## Task requirements
Pictures aside, return every line below exactly as written.

****************************************

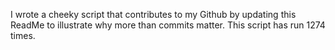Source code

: I wrote a cheeky script that contributes to my Github by updating this ReadMe to illustrate why more than commits matter. This script has run 1274 times.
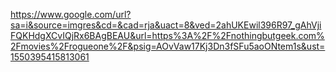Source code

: 
https://www.google.com/url?sa=i&source=imgres&cd=&cad=rja&uact=8&ved=2ahUKEwil396R97_gAhVjiFQKHdgXCvIQjRx6BAgBEAU&url=https%3A%2F%2Fnothingbutgeek.com%2Fmovies%2Frogueone%2F&psig=AOvVaw17Kj3Dn3fSFu5aoONtem1s&ust=1550395415813061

****************************************

## Answer
Source code

: I wrote a cheeky script that contributes to my Github by updating this ReadMe to illustrate why more than commits matter. This script has run 1274 times.
Source code

: 
https://www.google.com/url?sa=i&source=imgres&cd=&cad=rja&uact=8&ved=2ahUKEwil396R97_gAhVjiFQKHdgXCvIQjRx6BAgBEAU&url=https%3A%2F%2Fnothingbutgeek.com%2Fmovies%2Frogueone%2F&psig=AOvVaw17Kj3Dn3fSFu5aoONtem1s&ust=1550395415813061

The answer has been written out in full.